O códice também contém extractos do "Livro do Salvador".

A monotonia sombria destes escritos só pode ser realizado por aqueles que leram.

Um Inglês tradução do latim tradução do copta, que em si é uma tradução do grego, foi feita por GRS Mead (Londres, 1896).

O Bruce papyrus é de aproximadamente a mesma data que o Códice Askew velino e contém dois tratados:

os dois livros de jeu, o primeiro cosmogonic especulativo e, a segunda prática, viz., a superação do mundo hostil poderes e na garantia de salvação pela prática de determinados ritos: este livro é denominado "De acordo com o Logos Grandes o mistério ".

Um tratado com título desconhecido, como a primeira e última páginas estão perdidas.

Este trabalho é de um caráter puramente especulativo e de grande Antiguidade, escritos entre 150 e 200 dC em Sethian ou Archontian círculos, e que contenha uma referência ao profeta Marsanes, Nikotheus, e Phosilampes.

Nenhuma destas traduções completas Inglês tratados existentes; algumas passagens, no entanto, são traduzidos no citado GRS Mead's "Fragmentos de um Esquecido Fé".

Tanto o Bruce e códices Askew foram traduzidas para alemão por C.

Schmidt (1892) em "Texte u. Unters" e (1901), em Berlim o "grego Padres". Um existe uma tradução do latim "Pistis Sophia" e por Schwartze Petermann (Berlim, 1851) e um francês um dos Bruce Codex por Amélineau (Paris, 1890). Akhmim O Codex do quinto século, encontrado em 1896, e agora no Museu Egípcio de Berlim, contém

um "Evangelho de Maria", as inscrições no chamado "Um Apocryphon de John": este Evangelho deve ser da mais alta antigüidade, como S. Ireneu de Lyon, cerca de 170 dC, fez uso dela em sua descrição da Barbelo-Gnostics;

um "Sophia Jesu Christi", que contém revelações após Sua Ressurreição de Cristo;

um "Praxis Petri", contendo uma fantástica relação do milagre trabalharam sobre a filha de Peter.

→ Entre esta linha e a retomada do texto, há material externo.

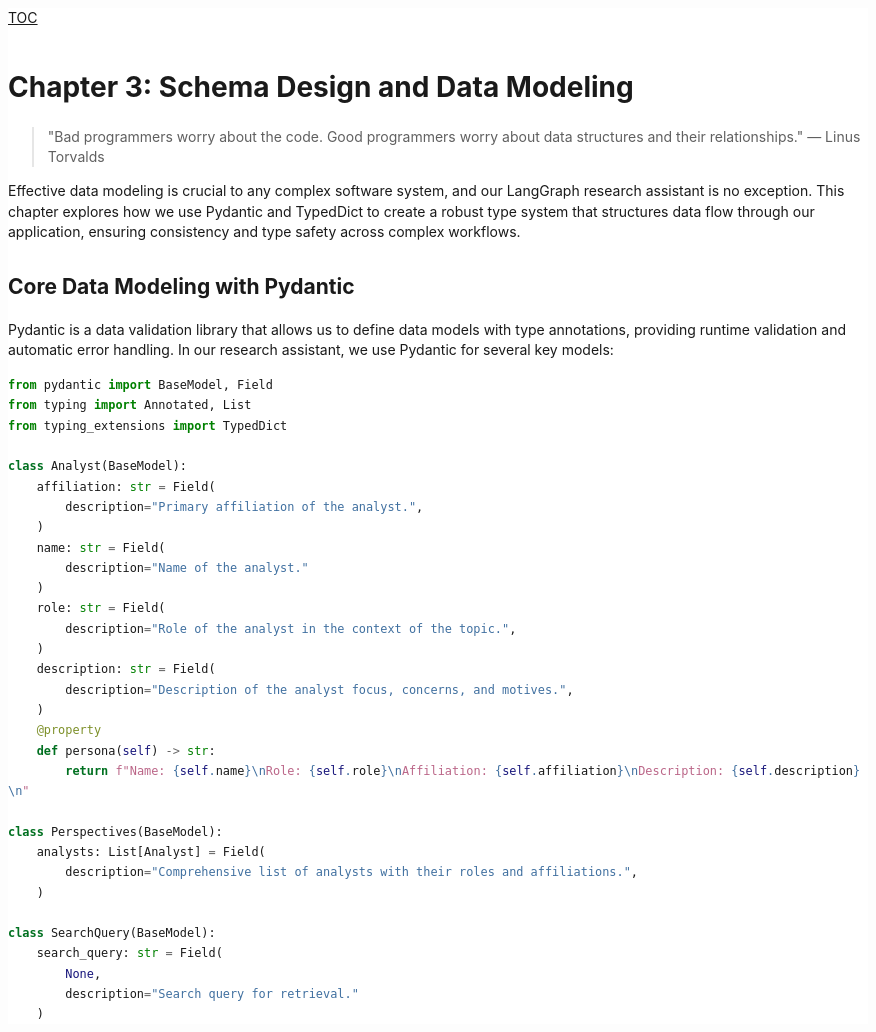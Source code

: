 [TOC](ch00_overview.md)

# Chapter 3: Schema Design and Data Modeling

> "Bad programmers worry about the code. Good programmers worry about data structures and their relationships." — Linus Torvalds

Effective data modeling is crucial to any complex software system, and our LangGraph research assistant is no exception. This chapter explores how we use Pydantic and TypedDict to create a robust type system that structures data flow through our application, ensuring consistency and type safety across complex workflows.

## Core Data Modeling with Pydantic

Pydantic is a data validation library that allows us to define data models with type annotations, providing runtime validation and automatic error handling. In our research assistant, we use Pydantic for several key models:

```python
from pydantic import BaseModel, Field
from typing import Annotated, List
from typing_extensions import TypedDict

class Analyst(BaseModel):
    affiliation: str = Field(
        description="Primary affiliation of the analyst.",
    )
    name: str = Field(
        description="Name of the analyst."
    )
    role: str = Field(
        description="Role of the analyst in the context of the topic.",
    )
    description: str = Field(
        description="Description of the analyst focus, concerns, and motives.",
    )
    @property
    def persona(self) -> str:
        return f"Name: {self.name}\nRole: {self.role}\nAffiliation: {self.affiliation}\nDescription: {self.description}\n"

class Perspectives(BaseModel):
    analysts: List[Analyst] = Field(
        description="Comprehensive list of analysts with their roles and affiliations.",
    )

class SearchQuery(BaseModel):
    search_query: str = Field(
        None, 
        description="Search query for retrieval."
    )
```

O estudo do Gnosticismo é gravemente retardado pela totalmente inexplicável demora na publicação desses tratados; para estes últimos treze anos que possuam apenas o breve conta deste códice publicado no "Sitzungsber. Dk Preus. Acad."

(Berlim, 1896), pp.

839-847.

Esta conta de gnósticas literatura seria incompleto sem referência a um tratado comumente publicados entre as obras de Clemente de Alexandria eo chamado "Excerpta ex Theodoto".

É constituída por uma série de extratos gnósticas feitas por Clemente para uso próprio com a ideia de futuro refutação; e, com Clement's notas e comentários sobre as mesmas, uma forma muito confusa antologia.

Veja O. Bibelius, "Studien zur Gesch. Valent der."

em "Zeitschr. f. N. Nest. Wiss." (Giessen, 1908).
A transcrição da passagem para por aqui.